But I’m always aware, when I write that feedback, that it’s a simple note for a difficult process. Easy to say ‘think deeply about your characters’, but what on earth does that look like? And once you’ve figured out how to do it, how do you bring what you’ve found back to the page?

The answers to those questions will be different for everyone, and I think it’s worth thinking about it – maybe even trying to make a process for it.

Something that occurs to me when I’m reading contest entries is that the writer might feel more free to explore the character if they took them out of the plot. The plot – especially if it’s a tight, romance-trope plot – often feels like it’s dictating the character, rather than the other way around.

So one way to approach it could be to have your character perform a simple task and write their stream of consciousness as they do it. Follow every little thought, no matter how trivial. Let them bitch and concentrate and worry. Toni Jordan used to ask us to write our characters peeling an orange. Then you have to figure out how your character peels an orange. With a knife, or fingers? Messy, fussy, annoyed? How do they experience the sensations? Are they even aware of them, or are they thinking about something else? How do their body and their mind relate to each other?

My feeling is that once you’ve done this work, you’re writing from a place of greater understanding and it will be quite natural to bring the more complex elements of your character into the scene.

However, I have one excellent shortcut to suggest: The simplest way to make a character feel complex is to have them feel multiple, even contradictory things at once.

I notice this when it’s done well, and I notice when it’s absent. If a character feels only one thing, they feel simple – especially if that one feeling is the obvious response to what’s happening in the scene. If they feel multiple things they begin to feel realistic. Intimacy is wonderful and scary. When new opportunities enter your life they often take you outside your comfort zone. Or going back to the last post about family: You can love someone and be frustrated by them at the same time, or want them to succeed and feel jealous. It doesn’t make you a bad person, it just makes you human.

Another effect it has is that it forces the character to have an inner dialogue about themselves. To feel multiple things at once you need a level of self-awareness that allows you to feel something and understand why you feel it, but not give weight to it or act on it. Or to watch yourself having the worst possible reaction to something even while you understand that you’re behaving badly and making things worse. We don’t always act in our best interests, and we don’t always enact our worst impulses.

I’m not saying every character should perfectly understand themselves, because so few of us do. But even when we wilfully misunderstand ourselves, it’s in the context of an inner dialogue that has developed over a lifetime of being in our own head.

Seeing this inner life makes characters feel multi-dimensional, and it makes them feel like grown-ups.

RELATIONSHIPS: SHARED HISTORY

This is the third of six observations on writing craft

One of my reader catnips is family. Found family, real family, doesn’t matter. Give me those deep relationships that matter more and can cut deeper than any other relationship. Give me unconditional loyalty and conflicted love.

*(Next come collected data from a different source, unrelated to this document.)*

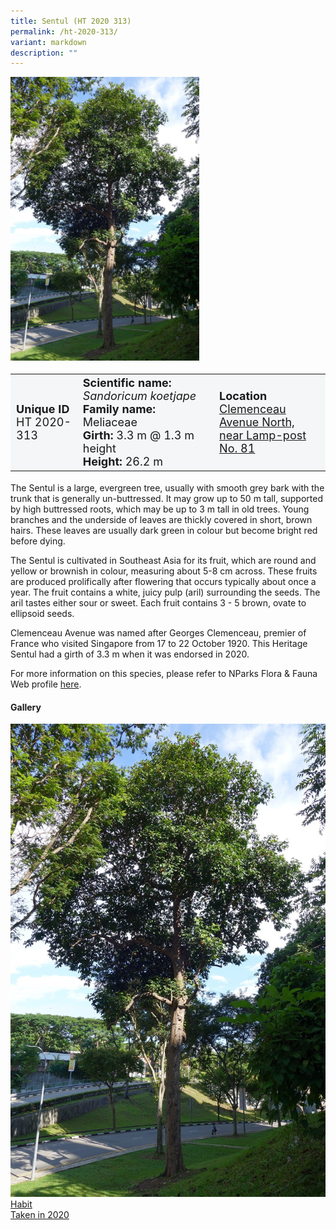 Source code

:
 ```yaml
---
title: Sentul (HT 2020 313)
permalink: /ht-2020-313/
variant: markdown
description: ""
---
```

<div class="isomer-image-wrapper">
<img style="width: 60%" src="/images/Heritage_trees_photos/sankoe_ht2020-313_habit.jpg"> 
</div><table style="minWidth: 100px; font-size: 18px; background: #F4F6F7">
<tbody><tr>
<td rowspan="1" colspan="1">
<strong>Unique ID</strong>
<br>HT 2020-313
</td>
<td rowspan="1" colspan="1">
<strong>Scientific name:</strong> <em>Sandoricum koetjape</em> 
<br><strong>Family name:</strong> Meliaceae
<br><strong>Girth:</strong> 3.3 m @ 1.3 m height
<br><strong>Height: </strong>26.2 m
</td>
<td rowspan="1" colspan="1">
<strong>Location</strong><a href="https://www.onemap.gov.sg/?lat=1.3076000000068693&amp;lng=103.84004999998922">
<br>Clemenceau Avenue North,<br>near Lamp-post No. 81</a>
</td>
</tr>
</tbody></table>
<p>The Sentul is a large, evergreen tree, usually with smooth grey bark with the trunk that is generally un-buttressed. It may grow up to 50 m tall, supported by high buttressed roots, which may be up to 3 m tall in old trees. Young branches and the underside of leaves are thickly covered in short, brown hairs. These leaves are usually dark green in colour but become bright red before dying.</p>

<p>The Sentul is cultivated in Southeast Asia for its fruit, which are round and yellow or brownish in colour, measuring about 5-8 cm across. These fruits are produced prolifically after flowering that occurs typically about once a year. The fruit contains a white, juicy pulp (aril) surrounding the seeds. The aril tastes either sour or sweet. Each fruit contains 3 - 5 brown, ovate to ellipsoid seeds.</p>

<p>Clemenceau Avenue was named after Georges Clemenceau, premier of France who visited Singapore from 17 to 22 October 1920. This Heritage Sentul had a girth of 3.3 m when it was endorsed in 2020.</p>
	
<p>For more information on this species, please refer to NParks Flora &amp; Fauna Web profile <a href="https://www.nparks.gov.sg/florafaunaweb/flora/3/1/3109">here</a>.</p>

<h4><b>Gallery</b></h4>
<div class="isomer-card-grid">
<a href="/images/Heritage_trees_photos/sankoe_ht2020-313_habit.jpg" class="isomer-card">
<div class="isomer-card-image">
<div class="isomer-image-wrapper"><img src="/images/Heritage_trees_photos/sankoe_ht2020-313_habit.jpg"></div></div>
<div class="isomer-card-body"><div class="isomer-card-title">Habit</div><div class="isomer-card-description">Taken in 2020</div></div></a><br></div>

Something I notice in most of the contest entries I read is that the dialogue between family members or old friends doesn’t have a depth of shared history to it. They don’t sound like people who have known each other forever – they sound like they’ve just met.

Honestly, I understand how this happens, and I feel like it’s even appropriate for a first draft. In a first draft they literally have just met. There were points in late drafts of Untamed when I would suddenly realise whole sections of the siblings’ history with each other was a giant blank to me. They existed only in the bits of their shared past that were recounted or referenced in the story.

It strikes me as a really good place to focus attention, thought and work as a story is developed beyond the first draft.

I think we all know that feeling of being an adult until you go home, and then you’re straight back into a family dynamic that was cemented when you were eight years old and you honestly can’t believe some of the ways you’re behaving. You have a professional job! Where people look up to you! And you’re smart! And mature! Until you’re with your family.

Showing this dynamic is a powerful way to give a sense of history (these people shaped each other) – but it’s also a powerful way to draw your character and make them feel complex. We see them behave differently in different contexts.

When our heroine’s talking to her little brother does she immediately start mothering him and organising things he’s probably entirely capable of doing by himself? Does he enrage her more quickly and effectively than anyone else? Does she not expect him to have a complex inner life? How does she deal with it when she sees signs that he, in fact, does? Do they always joke with each other – a habit that becomes painful when they have something devastating to deal with together?

Dialogue is, I think, the primary place to do this work. The ways family talk to each other – the things they say and don’t say – are going to tell us almost everything we want to know. This goes back to my previous posts on writing for an investigative reader: The inconsistencies between what they say, feel, and don’t say will give the reader room to begin drawing the shape of these relationships.

It’s also a good chance to make the dialogue work harder. It’s a framework for asking: How would this specific character say this thing? What would they say in this circumstance, to this person? If the characters are all in relationship with each other, then they need to speak as their particular self for the dynamics to work.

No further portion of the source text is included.